光量子コンピューターの実用化に挑む 誤りは「訂正」でなく「耐性」で対処
AI(人工知能)活用の急拡大など、コンピューターにはさらなる処理能力が求められている。電気信号を用いてデジタル処理を行う従来のコンピューターの進歩が限界を迎える中、膨大でタイプが異なる複雑な計算処理を可能にするものとして脚光を浴びているのが量子コンピューターだ。だが、その実用化には正確な計算を行うための「誤り訂正」をはじめ、数々の難題が立ちふさがっている。これらの難題を解決するため「光量子コンピューター」の実用化に挑んでいるのが、東京大学大学院工学系研究科の古澤明教授だ。
※JST広報誌『JSTnews 2025年1月号』に掲載された、目標6の古澤 明プロジェクトマネージャーの特集記事を転載※
「重ね合わせ」の原理を利用 ノイズでエラー起きやすく
暗号解読や最適化、AI、シミュレーションなどの計算をより高速に、より少ない消費電力で実行し、さまざまな分野に革新をもたらすものとして多くの期待が寄せられている「量子コンピューター」。
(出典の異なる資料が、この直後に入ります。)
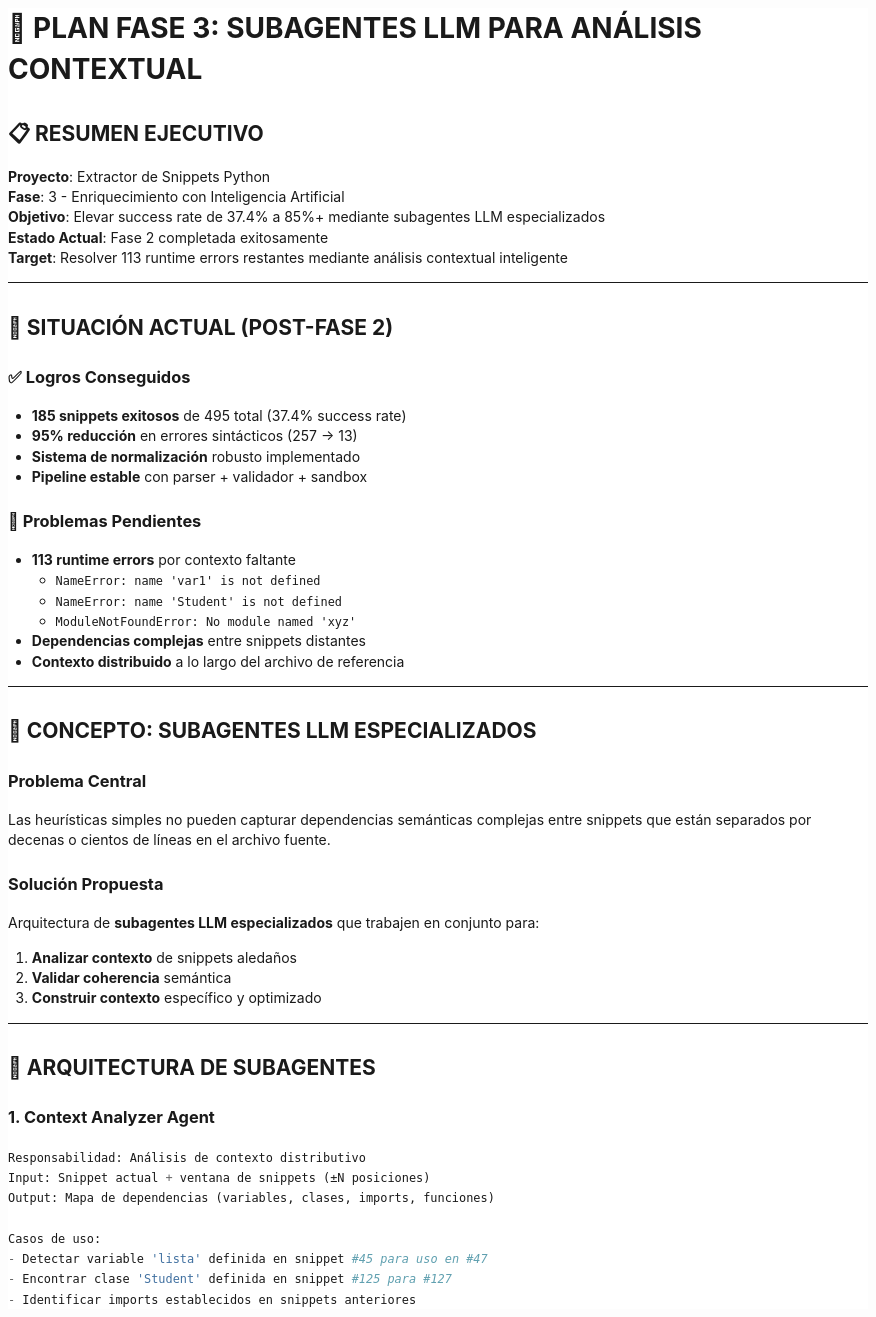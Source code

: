 # 🚀 PLAN FASE 3: SUBAGENTES LLM PARA ANÁLISIS CONTEXTUAL

## 📋 RESUMEN EJECUTIVO

**Proyecto**: Extractor de Snippets Python  
**Fase**: 3 - Enriquecimiento con Inteligencia Artificial  
**Objetivo**: Elevar success rate de 37.4% a 85%+ mediante subagentes LLM especializados  
**Estado Actual**: Fase 2 completada exitosamente  
**Target**: Resolver 113 runtime errors restantes mediante análisis contextual inteligente

---

## 🎯 SITUACIÓN ACTUAL (POST-FASE 2)

### ✅ **Logros Conseguidos**
- **185 snippets exitosos** de 495 total (37.4% success rate)
- **95% reducción** en errores sintácticos (257 → 13)
- **Sistema de normalización** robusto implementado
- **Pipeline estable** con parser + validador + sandbox

### 🎯 **Problemas Pendientes**
- **113 runtime errors** por contexto faltante
  - `NameError: name 'var1' is not defined`
  - `NameError: name 'Student' is not defined`  
  - `ModuleNotFoundError: No module named 'xyz'`
- **Dependencias complejas** entre snippets distantes
- **Contexto distribuido** a lo largo del archivo de referencia

---

## 🧠 CONCEPTO: SUBAGENTES LLM ESPECIALIZADOS

### **Problema Central**
Las heurísticas simples no pueden capturar dependencias semánticas complejas entre snippets que están separados por decenas o cientos de líneas en el archivo fuente.

### **Solución Propuesta**
Arquitectura de **subagentes LLM especializados** que trabajen en conjunto para:
1. **Analizar contexto** de snippets aledaños
2. **Validar coherencia** semántica  
3. **Construir contexto** específico y optimizado

---

## 🤖 ARQUITECTURA DE SUBAGENTES

### **1. Context Analyzer Agent**
```python
Responsabilidad: Análisis de contexto distributivo
Input: Snippet actual + ventana de snippets (±N posiciones)
Output: Mapa de dependencias (variables, clases, imports, funciones)

Casos de uso:
- Detectar variable 'lista' definida en snippet #45 para uso en #47
- Encontrar clase 'Student' definida en snippet #125 para #127
- Identificar imports establecidos en snippets anteriores
```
現在、多くの研究者によって開発が進んでいる。実現するための方式として有力視されているのは、超伝導方式・半導体方式・イオントラップ方式・冷却原子方式、そして光方式の5つだ(図1)。
これらの中で「光方式」に着目し、光量子コンピューターの実用化を目指して研究に取り組んでいるのが、東京大学大学院工学系研究科の古澤明教授だ。光方式を用いた光量子コンピューターはいくつかの優位性を持つ。例えば、室温で動作可能なことから装置の小型化が期待でき、構築や運用にかかるコストも削減できる。また、これまで多くの研究者が開発し実用化してきた、光通信に関する技術や部品を利用できることもある。
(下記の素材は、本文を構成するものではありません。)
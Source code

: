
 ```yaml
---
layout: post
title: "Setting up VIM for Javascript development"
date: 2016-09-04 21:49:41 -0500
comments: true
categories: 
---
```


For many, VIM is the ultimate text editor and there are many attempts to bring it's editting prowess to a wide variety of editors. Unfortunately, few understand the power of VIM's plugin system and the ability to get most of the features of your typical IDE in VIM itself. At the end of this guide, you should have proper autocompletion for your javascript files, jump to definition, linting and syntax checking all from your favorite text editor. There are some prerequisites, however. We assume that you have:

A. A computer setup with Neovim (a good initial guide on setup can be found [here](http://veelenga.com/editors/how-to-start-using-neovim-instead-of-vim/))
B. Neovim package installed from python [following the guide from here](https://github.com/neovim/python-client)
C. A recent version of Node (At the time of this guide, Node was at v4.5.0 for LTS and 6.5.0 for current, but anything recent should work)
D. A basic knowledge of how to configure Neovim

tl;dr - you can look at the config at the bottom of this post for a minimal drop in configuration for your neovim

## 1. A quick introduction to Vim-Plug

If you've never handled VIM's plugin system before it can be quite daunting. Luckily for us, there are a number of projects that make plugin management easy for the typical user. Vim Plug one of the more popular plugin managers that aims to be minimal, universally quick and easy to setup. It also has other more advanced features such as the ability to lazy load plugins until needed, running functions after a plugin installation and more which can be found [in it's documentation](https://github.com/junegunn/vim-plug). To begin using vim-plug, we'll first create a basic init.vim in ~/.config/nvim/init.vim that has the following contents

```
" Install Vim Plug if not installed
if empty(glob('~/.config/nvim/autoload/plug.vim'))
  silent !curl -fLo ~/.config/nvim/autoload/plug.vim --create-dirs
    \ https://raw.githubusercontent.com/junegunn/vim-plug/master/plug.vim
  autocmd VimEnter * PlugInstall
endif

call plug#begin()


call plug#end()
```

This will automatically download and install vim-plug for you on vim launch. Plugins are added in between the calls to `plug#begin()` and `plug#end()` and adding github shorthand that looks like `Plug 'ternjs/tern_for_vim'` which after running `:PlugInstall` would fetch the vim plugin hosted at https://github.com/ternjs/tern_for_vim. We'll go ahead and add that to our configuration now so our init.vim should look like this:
古典コンピューターは暗号解読などの計算処理が不得手だが、量子コンピューターはなぜ高速に行えるのか。古典コンピューターは0か1という2通りの状態(ビット)で情報を表し、計算を行う。一方の量子コンピューターは、量子力学の「重ね合わせの原理」を用いることにより、0と1のどちらの状態(量子ビット)も取りながら計算できる。この性質を利用することで、瞬時に幾通りもの計算ができるのだ。その一方で、電磁波や熱といったノイズに弱く、それらの影響によって計算エラーが起きやすい。
そこで必要となるのが「誤り訂正」だ。これは、コンピューターの計算においてエラーが発生していた場合、それを検出して訂正する仕組みをいう。古典コンピューターは、誤り訂正を可能にすることで高い信頼性を実現し、広く普及した。対して、量子コンピューターは誤り訂正を行うことが困難なため、実用化への道のりが遠かった。それは光量子コンピューターにおいても同様であり、古澤さんらの研究グループは、この課題の解決に取り組んできた。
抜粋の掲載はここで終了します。